The Rosner test is an iterative procedure to remove outliers of a data set via a z-test. In this exercise you will implement it and apply it to a sample data set.

### a)

First of all, think about why we use procedures like this and answer the following questions: 

What are causes for outliers? And what are our options to deal with them? 

Solution: 

There are different types of outliers which can have different causes.
They could arise through measurement or technical errors when collecting data. This may be connected to having a sharp cut-off in regard to the range of measurements, which could lead to a high concentration of values at the artificial boundaries of an experiment. However they may also show us a true underlying effect in our data that we didn't expect or account for, this might be the case when we are treating the measurements as one distribution, when in reality there are two underlying distributions. Lastly, our distribution might actually naturally have a high variance, which makes outliers or extreme values a natural part of the distribution.

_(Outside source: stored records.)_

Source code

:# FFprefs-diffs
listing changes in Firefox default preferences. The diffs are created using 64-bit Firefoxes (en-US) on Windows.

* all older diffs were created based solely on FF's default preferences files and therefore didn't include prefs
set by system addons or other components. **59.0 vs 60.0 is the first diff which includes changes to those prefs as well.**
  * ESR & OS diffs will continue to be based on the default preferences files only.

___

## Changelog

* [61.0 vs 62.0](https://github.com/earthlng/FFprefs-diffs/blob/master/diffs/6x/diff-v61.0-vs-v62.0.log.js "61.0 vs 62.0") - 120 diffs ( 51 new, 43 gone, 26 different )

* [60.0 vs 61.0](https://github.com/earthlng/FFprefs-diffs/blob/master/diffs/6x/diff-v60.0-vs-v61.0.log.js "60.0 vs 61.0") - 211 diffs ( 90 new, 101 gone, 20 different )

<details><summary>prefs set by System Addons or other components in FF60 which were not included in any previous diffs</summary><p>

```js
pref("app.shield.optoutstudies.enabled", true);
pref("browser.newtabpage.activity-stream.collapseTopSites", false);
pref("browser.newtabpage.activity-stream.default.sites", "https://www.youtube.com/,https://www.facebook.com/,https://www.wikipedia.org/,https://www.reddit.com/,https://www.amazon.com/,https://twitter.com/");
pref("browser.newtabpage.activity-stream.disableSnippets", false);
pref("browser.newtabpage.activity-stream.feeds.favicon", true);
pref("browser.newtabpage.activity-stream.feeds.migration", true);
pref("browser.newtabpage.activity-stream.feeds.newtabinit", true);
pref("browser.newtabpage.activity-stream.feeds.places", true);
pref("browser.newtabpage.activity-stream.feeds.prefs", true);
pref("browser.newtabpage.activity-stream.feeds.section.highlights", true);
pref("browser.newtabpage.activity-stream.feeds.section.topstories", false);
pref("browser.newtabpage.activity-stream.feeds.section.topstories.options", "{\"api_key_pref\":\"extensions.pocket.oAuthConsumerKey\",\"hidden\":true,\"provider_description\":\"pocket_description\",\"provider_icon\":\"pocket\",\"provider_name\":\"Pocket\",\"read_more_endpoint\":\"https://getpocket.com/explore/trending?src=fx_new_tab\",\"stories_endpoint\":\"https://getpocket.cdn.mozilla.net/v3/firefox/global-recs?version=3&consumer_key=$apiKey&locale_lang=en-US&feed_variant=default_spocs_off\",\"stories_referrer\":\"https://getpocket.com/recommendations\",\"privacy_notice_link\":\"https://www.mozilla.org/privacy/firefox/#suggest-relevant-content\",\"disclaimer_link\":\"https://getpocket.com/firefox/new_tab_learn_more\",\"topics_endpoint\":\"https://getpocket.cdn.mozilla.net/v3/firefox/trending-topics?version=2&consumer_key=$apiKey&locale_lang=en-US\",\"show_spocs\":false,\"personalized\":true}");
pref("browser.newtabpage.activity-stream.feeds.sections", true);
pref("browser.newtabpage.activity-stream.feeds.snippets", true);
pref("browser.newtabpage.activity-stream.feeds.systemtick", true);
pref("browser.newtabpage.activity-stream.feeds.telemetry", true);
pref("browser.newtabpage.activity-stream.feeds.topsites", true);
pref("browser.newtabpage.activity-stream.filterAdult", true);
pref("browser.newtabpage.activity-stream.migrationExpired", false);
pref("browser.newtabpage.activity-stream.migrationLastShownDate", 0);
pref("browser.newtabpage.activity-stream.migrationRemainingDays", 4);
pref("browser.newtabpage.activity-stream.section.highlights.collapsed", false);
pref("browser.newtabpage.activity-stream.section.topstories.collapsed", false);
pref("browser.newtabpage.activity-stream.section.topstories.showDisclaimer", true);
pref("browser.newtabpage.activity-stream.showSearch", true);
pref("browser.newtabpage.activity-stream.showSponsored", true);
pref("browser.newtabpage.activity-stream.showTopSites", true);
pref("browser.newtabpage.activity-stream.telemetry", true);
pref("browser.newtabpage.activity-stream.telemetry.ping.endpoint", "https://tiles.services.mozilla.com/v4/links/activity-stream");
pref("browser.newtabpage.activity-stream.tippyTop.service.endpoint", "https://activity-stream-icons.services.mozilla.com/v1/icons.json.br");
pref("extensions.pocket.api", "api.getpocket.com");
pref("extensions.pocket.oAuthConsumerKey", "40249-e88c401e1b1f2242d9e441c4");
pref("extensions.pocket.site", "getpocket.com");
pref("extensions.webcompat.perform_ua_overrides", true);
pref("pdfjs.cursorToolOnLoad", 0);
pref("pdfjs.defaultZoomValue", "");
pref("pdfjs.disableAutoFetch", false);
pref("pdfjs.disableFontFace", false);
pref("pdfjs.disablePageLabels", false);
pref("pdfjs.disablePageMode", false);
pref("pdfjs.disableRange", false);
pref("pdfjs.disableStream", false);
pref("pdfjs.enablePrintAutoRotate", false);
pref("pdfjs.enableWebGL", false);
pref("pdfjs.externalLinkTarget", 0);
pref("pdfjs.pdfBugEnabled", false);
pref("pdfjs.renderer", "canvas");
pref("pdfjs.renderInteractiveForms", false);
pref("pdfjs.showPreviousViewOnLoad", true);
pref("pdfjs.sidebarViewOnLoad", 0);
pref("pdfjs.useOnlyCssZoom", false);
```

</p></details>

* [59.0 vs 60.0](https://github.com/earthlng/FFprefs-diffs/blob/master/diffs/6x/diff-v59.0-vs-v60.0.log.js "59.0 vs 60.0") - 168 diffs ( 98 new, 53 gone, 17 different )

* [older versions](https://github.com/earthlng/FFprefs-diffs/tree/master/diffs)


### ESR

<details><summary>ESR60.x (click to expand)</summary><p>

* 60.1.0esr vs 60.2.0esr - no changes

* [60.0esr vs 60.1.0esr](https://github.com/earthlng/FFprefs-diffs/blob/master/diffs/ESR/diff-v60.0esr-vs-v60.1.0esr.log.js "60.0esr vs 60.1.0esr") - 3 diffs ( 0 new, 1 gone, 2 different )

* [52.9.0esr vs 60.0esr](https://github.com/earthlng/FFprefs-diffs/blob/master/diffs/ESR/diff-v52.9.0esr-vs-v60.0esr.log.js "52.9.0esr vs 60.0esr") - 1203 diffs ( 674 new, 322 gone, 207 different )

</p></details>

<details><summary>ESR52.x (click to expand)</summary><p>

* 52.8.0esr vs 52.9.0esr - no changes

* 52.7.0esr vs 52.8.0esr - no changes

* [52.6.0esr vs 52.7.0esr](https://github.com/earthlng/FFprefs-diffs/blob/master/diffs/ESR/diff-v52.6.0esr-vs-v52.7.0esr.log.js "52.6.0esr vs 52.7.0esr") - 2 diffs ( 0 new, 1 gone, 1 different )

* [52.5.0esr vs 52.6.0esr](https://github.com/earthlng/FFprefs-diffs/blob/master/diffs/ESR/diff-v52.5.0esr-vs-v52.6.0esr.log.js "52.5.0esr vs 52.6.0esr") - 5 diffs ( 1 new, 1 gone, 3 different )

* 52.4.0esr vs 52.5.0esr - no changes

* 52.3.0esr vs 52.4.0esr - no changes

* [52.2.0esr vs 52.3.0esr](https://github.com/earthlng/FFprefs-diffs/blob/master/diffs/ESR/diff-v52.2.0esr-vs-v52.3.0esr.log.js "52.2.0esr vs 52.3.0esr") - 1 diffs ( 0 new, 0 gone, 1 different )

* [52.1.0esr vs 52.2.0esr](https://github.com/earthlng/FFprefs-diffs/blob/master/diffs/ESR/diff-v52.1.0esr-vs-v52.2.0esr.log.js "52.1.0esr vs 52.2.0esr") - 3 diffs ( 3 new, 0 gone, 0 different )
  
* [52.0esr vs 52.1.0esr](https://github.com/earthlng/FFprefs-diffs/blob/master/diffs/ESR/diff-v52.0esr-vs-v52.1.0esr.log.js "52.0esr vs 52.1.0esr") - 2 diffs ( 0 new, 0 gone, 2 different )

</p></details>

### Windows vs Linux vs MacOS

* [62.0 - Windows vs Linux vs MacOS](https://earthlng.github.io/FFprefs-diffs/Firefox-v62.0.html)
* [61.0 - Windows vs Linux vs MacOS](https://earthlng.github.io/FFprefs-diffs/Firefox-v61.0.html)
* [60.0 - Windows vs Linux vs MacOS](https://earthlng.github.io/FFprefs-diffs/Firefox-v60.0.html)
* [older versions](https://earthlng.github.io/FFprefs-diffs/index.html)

To deal with them, first of all outliers have to be detected. To detect which data points we want to declare as an outlier, we have to find a definition of a regular data point to make the distinction. What we do most of the time is to assume a normal distribution underlying the data (or a multivariate distribution where each cluster is normally distributed). 
One option is to calculate the z-value for each data point (a measure of the distance from the mean in terms of the standard deviation)- data points with a high z-value would be regarded outliers. This can be improved by using the median and applying a different threshold. 
The Rosner test takes it one step further and iteratively calculates z-values and removes found outliers, until none can be found anymore. This can be done one outlier at a time or k outliers at a time for more efficiency.
A different idea would be to not remove the outliers completely, but weight them according to the z-values. 
And lastly an alternative to complete removal would be to fill up the emerging gaps with values that 'fit' better in the distribution. (And there are different possiblities to define those.)

### b)

In the following you find a stub for the implementation. The dataset is already generated. Now it is your turn to write the Rosner test and detect the

In [4]:
import numpy as np
import matplotlib.pyplot as plt

#generate dataset
data = np.random.normal(50, 20, 100)
xtr_points = np.random.normal(-50, 10, 6)

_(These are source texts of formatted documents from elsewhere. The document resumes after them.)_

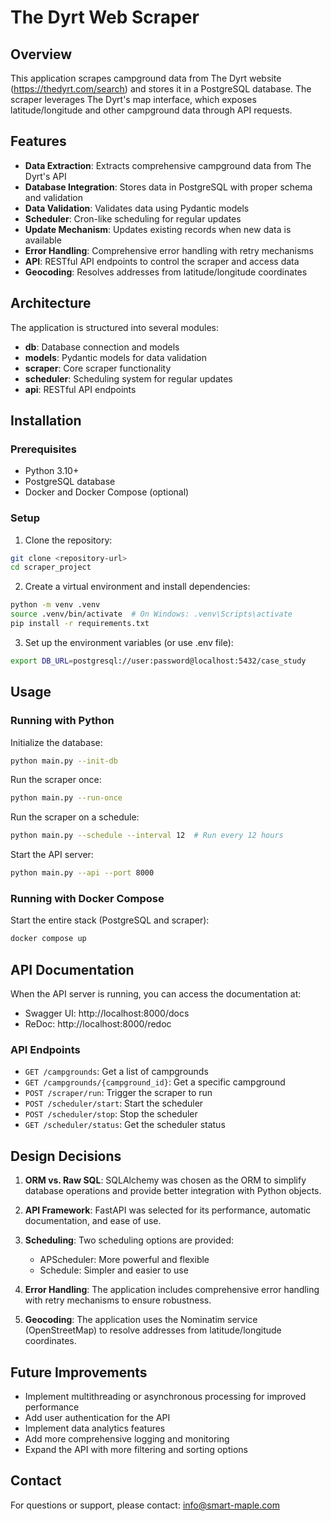 # The Dyrt Web Scraper

## Overview

This application scrapes campground data from The Dyrt website (https://thedyrt.com/search) and stores it in a PostgreSQL database. The scraper leverages The Dyrt's map interface, which exposes latitude/longitude and other campground data through API requests.

## Features

- **Data Extraction**: Extracts comprehensive campground data from The Dyrt's API
- **Database Integration**: Stores data in PostgreSQL with proper schema and validation
- **Data Validation**: Validates data using Pydantic models
- **Scheduler**: Cron-like scheduling for regular updates
- **Update Mechanism**: Updates existing records when new data is available
- **Error Handling**: Comprehensive error handling with retry mechanisms
- **API**: RESTful API endpoints to control the scraper and access data
- **Geocoding**: Resolves addresses from latitude/longitude coordinates

## Architecture

The application is structured into several modules:

- **db**: Database connection and models
- **models**: Pydantic models for data validation
- **scraper**: Core scraper functionality
- **scheduler**: Scheduling system for regular updates
- **api**: RESTful API endpoints

## Installation

### Prerequisites

- Python 3.10+
- PostgreSQL database
- Docker and Docker Compose (optional)

### Setup

1. Clone the repository:

```bash
git clone <repository-url>
cd scraper_project
```

2. Create a virtual environment and install dependencies:

```bash
python -m venv .venv
source .venv/bin/activate  # On Windows: .venv\Scripts\activate
pip install -r requirements.txt
```

3. Set up the environment variables (or use .env file):

```bash
export DB_URL=postgresql://user:password@localhost:5432/case_study
```

## Usage

### Running with Python

Initialize the database:

```bash
python main.py --init-db
```

Run the scraper once:

```bash
python main.py --run-once
```

Run the scraper on a schedule:

```bash
python main.py --schedule --interval 12  # Run every 12 hours
```

Start the API server:

```bash
python main.py --api --port 8000
```

### Running with Docker Compose

Start the entire stack (PostgreSQL and scraper):

```bash
docker compose up
```

## API Documentation

When the API server is running, you can access the documentation at:

- Swagger UI: http://localhost:8000/docs
- ReDoc: http://localhost:8000/redoc

### API Endpoints

- `GET /campgrounds`: Get a list of campgrounds
- `GET /campgrounds/{campground_id}`: Get a specific campground
- `POST /scraper/run`: Trigger the scraper to run
- `POST /scheduler/start`: Start the scheduler
- `POST /scheduler/stop`: Stop the scheduler
- `GET /scheduler/status`: Get the scheduler status

## Design Decisions

1. **ORM vs. Raw SQL**: SQLAlchemy was chosen as the ORM to simplify database operations and provide better integration with Python objects.

2. **API Framework**: FastAPI was selected for its performance, automatic documentation, and ease of use.

3. **Scheduling**: Two scheduling options are provided:
   - APScheduler: More powerful and flexible
   - Schedule: Simpler and easier to use

4. **Error Handling**: The application includes comprehensive error handling with retry mechanisms to ensure robustness.

5. **Geocoding**: The application uses the Nominatim service (OpenStreetMap) to resolve addresses from latitude/longitude coordinates.

## Future Improvements

- Implement multithreading or asynchronous processing for improved performance
- Add user authentication for the API
- Implement data analytics features
- Add more comprehensive logging and monitoring
- Expand the API with more filtering and sorting options

## Contact

For questions or support, please contact: info@smart-maple.com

data = np.concatenate((xtr_points,data))
outliers = []

plt.title('The Dataset')
plt.plot(data, 'x') #just to check if everything is pretty

#now find the outliers!
z = float('inf')

while(z > 3):
    stdev = np.std(data)
    m = np.mean(data)
    zs = [abs(value - m)/stdev for value in data]

    z = max(zs)
    z_index = zs.index(z)
    
    if z > 3: #check if we have to remove
        outliers.append([z_index, data[z_index]])
        data = np.delete(data, z_index)


#plot results        
plt.figure(2)
plt.title('Rosner Result')
plt.plot(data,'bx', label='cleared data')
plt.scatter([x[0] for x in outliers],[y[1] for y in outliers], c='red',marker='x', label='outliers')

plt.legend(loc='lower right');
plt.show()

## Assignment 2: p-norm [5 Points]

A very well known norm is the euclidean distance. However, it is not the only norm: It is in fact just one of many p-norms where $p = 2$. In this assignment you will take a look at other p-norms and see how they behave.

## Assignment 3: Expectation Maximization [10 Points]

In this exercise you will implement the Expectation Maximization (EM) algorithm in a slightly simplified version than it was presented in the lecture.

### c)

Describe in your own words: How does the EM-algorithm deal with the missing value problem?

In the EM-Algorithm, all known values are considered via their probability depending on the distribution. In the same way, hidden (i.e. missing) values are considered as depending on the probability distribution and additionally on the known values. 
So the complete distribution can be seen as the product of two probability distributions (known and missing values).
In the EM-Algorithm, the parameters that maximize the log-likelihood are searched. As they depend on the missing values, those are averaged out. In an iterative procedure, the estimated parameter is improved (M-step), followed by averaging over the missing values using the obtained parameter (E-step). 
This will lead the estimation of the parameter to converge to a local maximum which is hopefully close to the real parameter value. 
The principle in handling missing values here is to not try to regain them somehow, but to invent values from a model we have through the probability distribution. In the best case, this wouldn't destroy information, but it normally does. However, at least this makes the existing values technically usable.